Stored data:
- - - - - - -
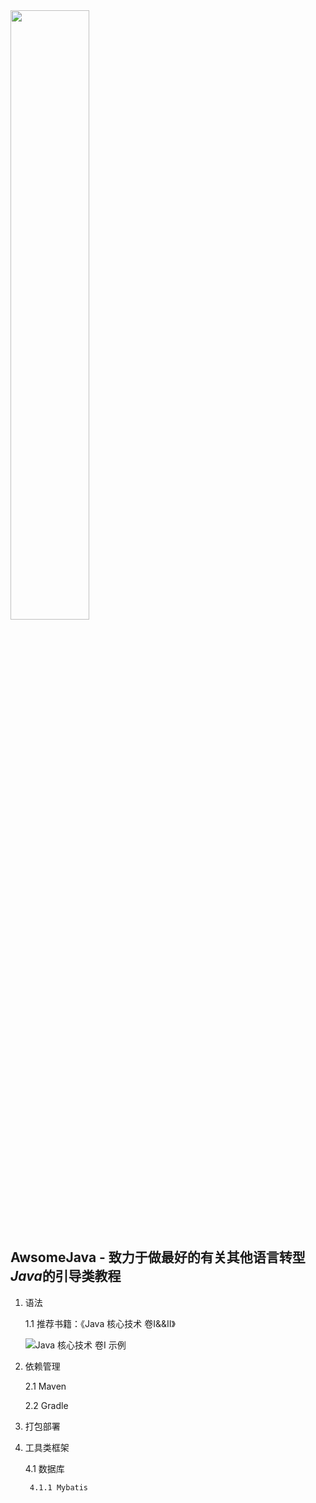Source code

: 

<img src="https://github.com/hanqiulun/AwsomeJava/blob/master/statics/java.png" width="50%">

## AwsomeJava - 致力于做最好的有关其他语言转型*Java*的引导类教程

1. 语法

    1.1 推荐书籍：《Java 核心技术 卷I&&II》
    
    ![Java 核心技术 卷I 示例](https://github.com/hanqiulun/AwsomeJava/blob/master/statics/Screenshot%20from%202019-06-20%2010-57-03.png)

2. 依赖管理
    
    2.1 Maven

    2.2 Gradle 

3. 打包部署

4. 工具类框架
    
    4.1 数据库
    
        4.1.1 Mybatis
- - - - - - -
● **Required action**:
Apart from the pictures, repeat every entry exactly.

● **Solved exercise**:
Source code

: 

<img src="https://github.com/hanqiulun/AwsomeJava/blob/master/statics/java.png" width="50%">

## AwsomeJava - 致力于做最好的有关其他语言转型*Java*的引导类教程

1. 语法

    1.1 推荐书籍：《Java 核心技术 卷I&&II》
    
    ![Java 核心技术 卷I 示例](https://github.com/hanqiulun/AwsomeJava/blob/master/statics/Screenshot%20from%202019-06-20%2010-57-03.png)

2. 依赖管理
    
    2.1 Maven

    2.2 Gradle 

3. 打包部署

4. 工具类框架
    
    4.1 数据库
    
        4.1.1 Mybatis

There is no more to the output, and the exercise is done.